The logo of two women in the shape of North and South America, holding hands through Central America came to be the most recognizable symbol of the Pan-American Exposition. Beck's design was chosen as the official logo by the Pan-American Exposition Company from over 400 entries. It was copyrighted in 1899 and Beck was awarded $100 for his work.

His design appeared on a variety of souvenirs ranging from paperweights, pins, and postcards to decks of cards, toothpick holders, and clocks, although the Exposition's executive committee had originally planned to use the Beck design "only for dignified purposes". Realizing its popularity, however, the committee decided to profit from the design as much as possible by selling it to manufacturers. As a result, the use of the logo was so prevalent that it was on "everything that didn't move and some things that did." Some unofficial variations of the logo also appeared on souvenirs, produced by vendors who wanted to cash in on the familiarity of the Beck logo.

==McKinley's last portrait==
Beck painted what would become President William McKinley's last portrait. During McKinley's visit to Buffalo, Beck arranged to observe McKinley during his tour of the Exposition, including the President's speech to a crowd of 50,000 near the Triumphal Bridge.

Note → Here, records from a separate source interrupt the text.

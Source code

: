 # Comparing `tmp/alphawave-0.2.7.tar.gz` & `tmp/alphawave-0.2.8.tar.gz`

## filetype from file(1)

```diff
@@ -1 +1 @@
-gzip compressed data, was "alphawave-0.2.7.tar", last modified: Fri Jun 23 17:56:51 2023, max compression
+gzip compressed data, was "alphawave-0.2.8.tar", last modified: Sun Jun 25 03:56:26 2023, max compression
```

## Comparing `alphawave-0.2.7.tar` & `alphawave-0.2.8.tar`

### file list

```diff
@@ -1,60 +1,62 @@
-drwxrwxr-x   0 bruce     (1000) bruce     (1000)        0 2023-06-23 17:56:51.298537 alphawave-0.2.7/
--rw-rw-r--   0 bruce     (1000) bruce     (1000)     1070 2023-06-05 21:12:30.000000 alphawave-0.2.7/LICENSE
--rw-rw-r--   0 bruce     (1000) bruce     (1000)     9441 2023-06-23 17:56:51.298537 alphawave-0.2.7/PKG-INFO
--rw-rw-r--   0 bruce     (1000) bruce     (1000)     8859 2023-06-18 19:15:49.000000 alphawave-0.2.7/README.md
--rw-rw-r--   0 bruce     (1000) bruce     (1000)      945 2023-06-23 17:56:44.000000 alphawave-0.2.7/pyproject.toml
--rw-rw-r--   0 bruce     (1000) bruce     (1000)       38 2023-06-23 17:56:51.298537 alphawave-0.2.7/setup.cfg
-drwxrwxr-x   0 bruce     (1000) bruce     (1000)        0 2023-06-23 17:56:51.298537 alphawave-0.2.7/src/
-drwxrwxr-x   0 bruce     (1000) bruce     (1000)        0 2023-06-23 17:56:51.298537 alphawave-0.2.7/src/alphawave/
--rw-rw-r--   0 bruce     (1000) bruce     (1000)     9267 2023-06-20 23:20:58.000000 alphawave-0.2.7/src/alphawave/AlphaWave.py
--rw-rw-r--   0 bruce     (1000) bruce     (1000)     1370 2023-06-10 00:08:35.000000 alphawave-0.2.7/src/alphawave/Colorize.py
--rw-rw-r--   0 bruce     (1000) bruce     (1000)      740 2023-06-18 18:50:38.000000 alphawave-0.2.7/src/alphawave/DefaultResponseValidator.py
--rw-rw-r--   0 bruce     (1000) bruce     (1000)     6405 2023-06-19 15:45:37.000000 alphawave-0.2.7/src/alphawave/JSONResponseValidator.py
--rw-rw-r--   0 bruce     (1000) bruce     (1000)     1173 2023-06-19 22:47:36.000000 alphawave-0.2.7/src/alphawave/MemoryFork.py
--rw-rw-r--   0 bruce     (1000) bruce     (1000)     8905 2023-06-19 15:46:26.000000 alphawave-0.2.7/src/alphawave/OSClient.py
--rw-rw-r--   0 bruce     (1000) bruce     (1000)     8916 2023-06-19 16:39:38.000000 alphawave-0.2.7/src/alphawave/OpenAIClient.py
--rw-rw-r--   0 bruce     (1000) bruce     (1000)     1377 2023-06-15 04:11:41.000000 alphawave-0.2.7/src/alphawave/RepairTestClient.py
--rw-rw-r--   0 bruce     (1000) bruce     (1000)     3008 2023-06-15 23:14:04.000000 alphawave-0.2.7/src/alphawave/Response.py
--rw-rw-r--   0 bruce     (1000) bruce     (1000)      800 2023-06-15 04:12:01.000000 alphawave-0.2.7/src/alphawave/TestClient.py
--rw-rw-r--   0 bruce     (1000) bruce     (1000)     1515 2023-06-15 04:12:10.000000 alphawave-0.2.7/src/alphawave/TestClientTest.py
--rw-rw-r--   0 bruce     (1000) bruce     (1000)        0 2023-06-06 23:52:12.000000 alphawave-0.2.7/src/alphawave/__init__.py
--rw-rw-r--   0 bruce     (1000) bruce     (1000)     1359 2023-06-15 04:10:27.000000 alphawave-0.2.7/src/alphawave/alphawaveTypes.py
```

With the preliminary sketches for the portrait completed, Beck left Buffalo for a business trip to New York City. Beck was in New York when McKinley died and he went to work immediately to complete the portrait entitled President McKinley Delivering His Last Great Speech at the Pan-American Exposition, Sept. 5, 1901. The portrait was hung in the U.S. Senate and later became property of the Buffalo History Museum.